Case o' The Week: Process Due to Aliens Few - Peralta-Sanchez, Sec. 1225 Removals, and Due Process



   An alien with an agg felony has the right to hire an attorney at his or her expedited removal hearing.
  Surely an alien with no priors, caught within 100 miles of the border, has similar due process rights to hire counsel?
  Not so much. 
 (And don’t call us “Shirley.”)
United States v. Peralta-Sanchez, 2017 WL 510454 (9th Cir. Feb. 7, 2017), decision available here.

Players: Decision by Judge Bybee, joined by Judge N.R. Smith. Dissent by Judge Pregerson.

Hon. Judge Jay Bybee
Facts: Border agents arrested Peralta-Sanchez just north of the border. Id. at *1. He was charged with improper entry, 8 USC § 1325, and being a removed alien found in the U.S., 8 USC § 1326. Id. He was still on supervised release for his last illegal reentry conviction. Id. 
  Peralta-Sanchez had a number of felony convictions and removals. Id. at *2. In 1999, he suffered a removal order after a felony DUI. Id. In 2012, he suffered an expedited removal proceeding. Id. 
  In the present case, Peralta-Sanchez challenged the § 1326 charge, contending that the ’99 removal was invalid because DUI is no longer a “crime of violence,” and challenging the 2012 removal because he was deprived of his (purported) due process right to seek counsel or withdrawal of his application. Id. That challenge was denied, and he was convicted after a bench trial (based solely on the 2012 order of removal). Id. at *3.

Issue(s): “Peralta argues that his expedited removal was fundamentally unfair and thus cannot serve as the basis of the illegal reentry count, because he was neither entitled to hire counsel nor advised of his right to apply for withdrawal of his application for admission.” Id. at *1. 
  “The question we must ask in this case is: To what process – statutory and constitutional – was Peralta entitled?” Id. at *5. 
  “We have never addressed . . . whether due process requires that an alien be offered the opportunity to secure counsel in the context of an expedited removal under § 1225.” Id.

Held:We find that Peralta had no Fifth Amendment due process right to hire counsel in the expedited removal proceeding and that he was not prejudiced by the government's failure to inform him of the possibility of withdrawal relief. Concluding that his 2012 expedited removal was not fundamentally unfair, we affirm his § 1326 conviction and sentence for illegal reentry. Because the revocation of his supervised release was premised on the § 1326 conviction, we affirm the district court's revocation as well.” Id. at *1.

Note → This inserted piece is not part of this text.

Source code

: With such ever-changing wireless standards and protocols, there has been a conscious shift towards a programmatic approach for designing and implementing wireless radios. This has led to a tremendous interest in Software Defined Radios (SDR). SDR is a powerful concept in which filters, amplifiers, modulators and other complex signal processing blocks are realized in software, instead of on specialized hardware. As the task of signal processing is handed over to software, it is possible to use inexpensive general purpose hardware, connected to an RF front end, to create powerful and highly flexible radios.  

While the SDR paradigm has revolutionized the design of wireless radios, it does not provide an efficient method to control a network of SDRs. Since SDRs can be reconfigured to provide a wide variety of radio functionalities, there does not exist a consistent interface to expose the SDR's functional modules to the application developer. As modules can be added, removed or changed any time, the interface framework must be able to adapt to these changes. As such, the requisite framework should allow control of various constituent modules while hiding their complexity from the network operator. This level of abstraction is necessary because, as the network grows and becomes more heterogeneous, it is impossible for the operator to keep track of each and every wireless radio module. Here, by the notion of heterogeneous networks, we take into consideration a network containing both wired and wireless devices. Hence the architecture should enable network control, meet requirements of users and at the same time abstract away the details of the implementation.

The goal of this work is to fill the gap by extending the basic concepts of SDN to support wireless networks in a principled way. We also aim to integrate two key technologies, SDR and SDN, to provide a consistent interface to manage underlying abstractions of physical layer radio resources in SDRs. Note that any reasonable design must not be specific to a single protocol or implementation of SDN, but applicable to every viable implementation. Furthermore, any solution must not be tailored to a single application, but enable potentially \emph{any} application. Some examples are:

Of Note: In a compelling dissent, Judge Harry Pregerson notes that “a staggering 83% of the people removed from the U.S. in 2013 . . . were removed without a hearing, without a judge, without legal representation, and without the opportunity to apply for most forms of relief from removal.” Id. at *13. He persuasively argues for a modest due process right: the right to retain counsel, at one’s own expense, to contest a § 1225 removal. Id. 
Hon. Judge Harry Pregerson
  The dissent has the best of this argument – hard to understand why aggravated felons have the right to retain counsel at their expedited § 1228 removals, see id. at *6 (discussing rights to counsel at various removal proceedings), but a non-felon alien would be denied this basic due process right at their § 1225 removal hearing.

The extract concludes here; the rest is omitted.